▶ [REQUIRED ACTION]: Give back exactly the lines spanning from the one containing "B & $0.575$ & C, D\\" to the final line of the records below, and no others.

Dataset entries
=-=-=
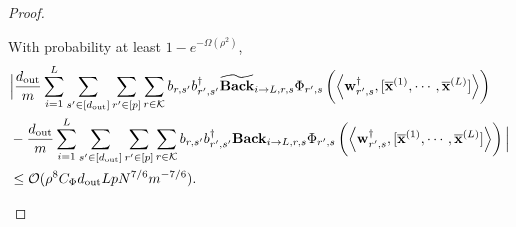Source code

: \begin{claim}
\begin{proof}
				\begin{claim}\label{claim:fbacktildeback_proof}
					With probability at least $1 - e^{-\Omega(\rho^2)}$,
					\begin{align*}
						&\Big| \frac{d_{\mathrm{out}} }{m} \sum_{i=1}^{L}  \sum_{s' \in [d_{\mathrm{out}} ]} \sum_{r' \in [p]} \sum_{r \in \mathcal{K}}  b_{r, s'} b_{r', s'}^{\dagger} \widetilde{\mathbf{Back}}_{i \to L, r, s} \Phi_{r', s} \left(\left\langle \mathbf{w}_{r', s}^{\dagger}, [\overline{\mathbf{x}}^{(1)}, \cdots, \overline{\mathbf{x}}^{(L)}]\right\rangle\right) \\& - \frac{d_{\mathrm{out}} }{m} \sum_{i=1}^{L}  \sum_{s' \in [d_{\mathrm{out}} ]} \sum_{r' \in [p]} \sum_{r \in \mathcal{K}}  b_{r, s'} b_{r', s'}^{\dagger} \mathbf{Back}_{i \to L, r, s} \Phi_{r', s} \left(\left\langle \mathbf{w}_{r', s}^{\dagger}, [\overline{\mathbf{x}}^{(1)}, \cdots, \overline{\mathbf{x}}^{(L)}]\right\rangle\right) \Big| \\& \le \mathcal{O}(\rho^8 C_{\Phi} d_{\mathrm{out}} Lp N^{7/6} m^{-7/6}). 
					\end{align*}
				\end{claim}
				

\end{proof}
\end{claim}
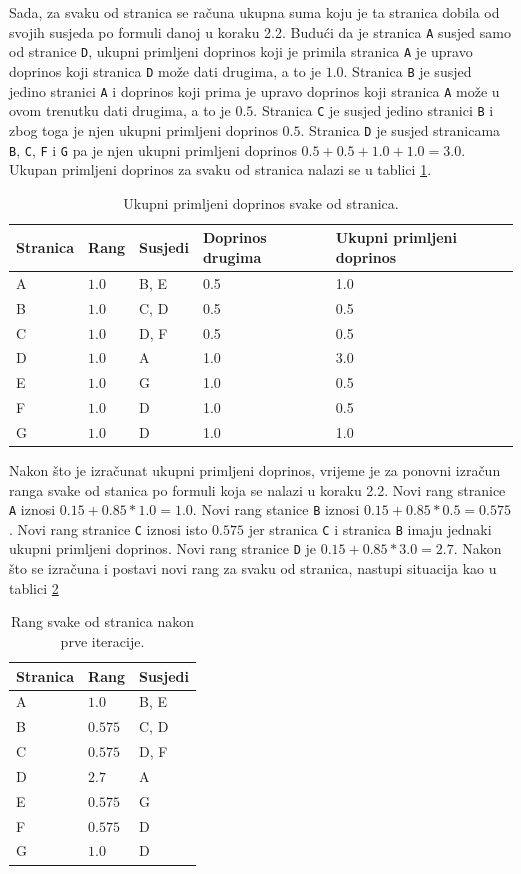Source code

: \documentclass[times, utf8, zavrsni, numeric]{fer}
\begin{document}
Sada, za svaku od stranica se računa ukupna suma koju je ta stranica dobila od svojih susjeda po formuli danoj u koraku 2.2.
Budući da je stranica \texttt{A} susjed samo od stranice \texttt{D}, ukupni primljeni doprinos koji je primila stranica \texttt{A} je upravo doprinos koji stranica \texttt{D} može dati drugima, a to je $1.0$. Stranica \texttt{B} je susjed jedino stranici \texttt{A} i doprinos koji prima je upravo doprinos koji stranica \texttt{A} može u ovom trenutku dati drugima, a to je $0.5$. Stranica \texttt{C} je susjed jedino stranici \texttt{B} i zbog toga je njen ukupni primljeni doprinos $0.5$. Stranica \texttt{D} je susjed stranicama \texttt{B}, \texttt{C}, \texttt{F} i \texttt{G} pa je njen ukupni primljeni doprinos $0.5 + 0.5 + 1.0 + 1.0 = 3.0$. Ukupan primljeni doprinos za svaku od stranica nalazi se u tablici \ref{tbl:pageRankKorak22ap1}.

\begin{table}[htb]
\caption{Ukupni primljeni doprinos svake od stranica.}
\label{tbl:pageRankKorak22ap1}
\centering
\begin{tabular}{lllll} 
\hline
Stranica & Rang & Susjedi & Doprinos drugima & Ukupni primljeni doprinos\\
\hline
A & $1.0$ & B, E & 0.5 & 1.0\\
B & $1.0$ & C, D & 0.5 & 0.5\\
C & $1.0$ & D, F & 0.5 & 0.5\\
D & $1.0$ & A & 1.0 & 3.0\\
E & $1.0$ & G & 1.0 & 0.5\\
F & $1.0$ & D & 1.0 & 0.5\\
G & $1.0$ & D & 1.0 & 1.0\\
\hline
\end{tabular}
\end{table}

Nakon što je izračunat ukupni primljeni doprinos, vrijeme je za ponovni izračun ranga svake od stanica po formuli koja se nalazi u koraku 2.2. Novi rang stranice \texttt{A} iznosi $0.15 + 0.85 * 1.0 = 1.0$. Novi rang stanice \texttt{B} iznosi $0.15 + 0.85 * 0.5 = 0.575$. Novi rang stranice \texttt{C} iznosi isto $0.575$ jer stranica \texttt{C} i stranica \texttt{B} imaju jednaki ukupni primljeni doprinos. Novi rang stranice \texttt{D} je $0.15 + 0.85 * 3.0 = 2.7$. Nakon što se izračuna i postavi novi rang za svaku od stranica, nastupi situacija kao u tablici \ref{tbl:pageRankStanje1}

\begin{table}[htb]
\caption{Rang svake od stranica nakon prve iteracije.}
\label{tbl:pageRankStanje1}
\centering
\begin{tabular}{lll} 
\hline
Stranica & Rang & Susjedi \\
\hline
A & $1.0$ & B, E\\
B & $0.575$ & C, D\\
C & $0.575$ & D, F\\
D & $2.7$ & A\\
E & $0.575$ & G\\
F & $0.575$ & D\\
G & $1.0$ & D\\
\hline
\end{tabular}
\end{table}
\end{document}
=-=-=
▶ [COMPLETED EXERCISE]:
B & $0.575$ & C, D\\
C & $0.575$ & D, F\\
D & $2.7$ & A\\
E & $0.575$ & G\\
F & $0.575$ & D\\
G & $1.0$ & D\\
\hline
\end{tabular}
\end{table}
\end{document}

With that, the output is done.